Pictures paired with source code:
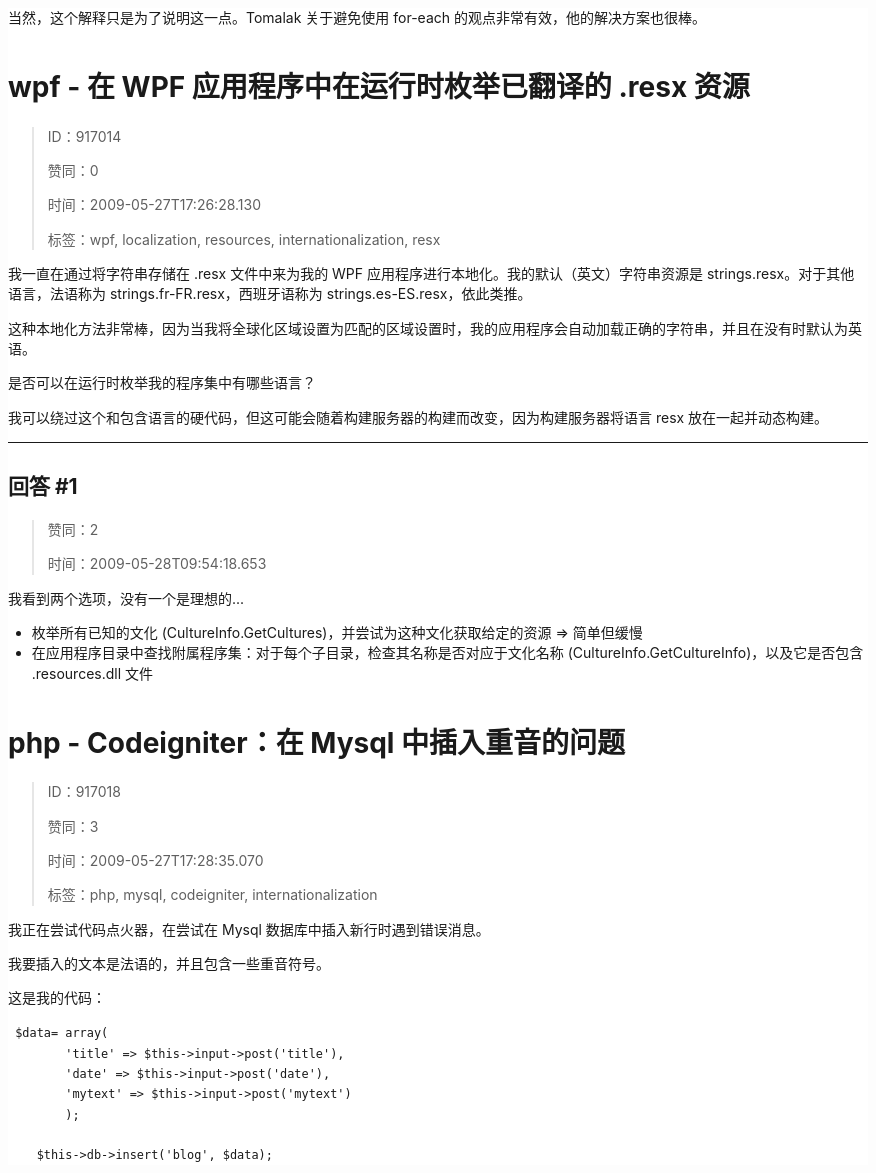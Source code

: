 当然，这个解释只是为了说明这一点。Tomalak 关于避免使用 for-each 的观点非常有效，他的解决方案也很棒。

# wpf - 在 WPF 应用程序中在运行时枚举已翻译的 .resx 资源

> ID：917014
> 
> 赞同：0
> 
> 时间：2009-05-27T17:26:28.130
> 
> 标签：wpf, localization, resources, internationalization, resx

我一直在通过将字符串存储在 .resx 文件中来为我的 WPF 应用程序进行本地化。我的默认（英文）字符串资源是 strings.resx。对于其他语言，法语称为 strings.fr-FR.resx，西班牙语称为 strings.es-ES.resx，依此类推。

这种本地化方法非常棒，因为当我将全球化区域设置为匹配的区域设置时，我的应用程序会自动加载正确的字符串，并且在没有时默认为英语。

是否可以在运行时枚举我的程序集中有哪些语言？

我可以绕过这个和包含语言的硬代码，但这可能会随着构建服务器的构建而改变，因为构建服务器将语言 resx 放在一起并动态构建。

* * *

## 回答 #1

> 赞同：2
> 
> 时间：2009-05-28T09:54:18.653

我看到两个选项，没有一个是理想的...

*   枚举所有已知的文化 (CultureInfo.GetCultures)，并尝试为这种文化获取给定的资源 => 简单但缓慢
*   在应用程序目录中查找附属程序集：对于每个子目录，检查其名称是否对应于文化名称 (CultureInfo.GetCultureInfo)，以及它是否包含 .resources.dll 文件

# php - Codeigniter：在 Mysql 中插入重音的问题

> ID：917018
> 
> 赞同：3
> 
> 时间：2009-05-27T17:28:35.070
> 
> 标签：php, mysql, codeigniter, internationalization

我正在尝试代码点火器，在尝试在 Mysql 数据库中插入新行时遇到错误消息。

我要插入的文本是法语的，并且包含一些重音符号。

这是我的代码：

```
 $data= array(
        'title' => $this->input->post('title'),
        'date' => $this->input->post('date'),
        'mytext' => $this->input->post('mytext')
        );

    $this->db->insert('blog', $data); 
```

Directions: Your answer should be each line from the entries that includes the string "this".

Written answer:
        'title' => $this->input->post('title'),
        'date' => $this->input->post('date'),
        'mytext' => $this->input->post('mytext')
    $this->db->insert('blog', $data); 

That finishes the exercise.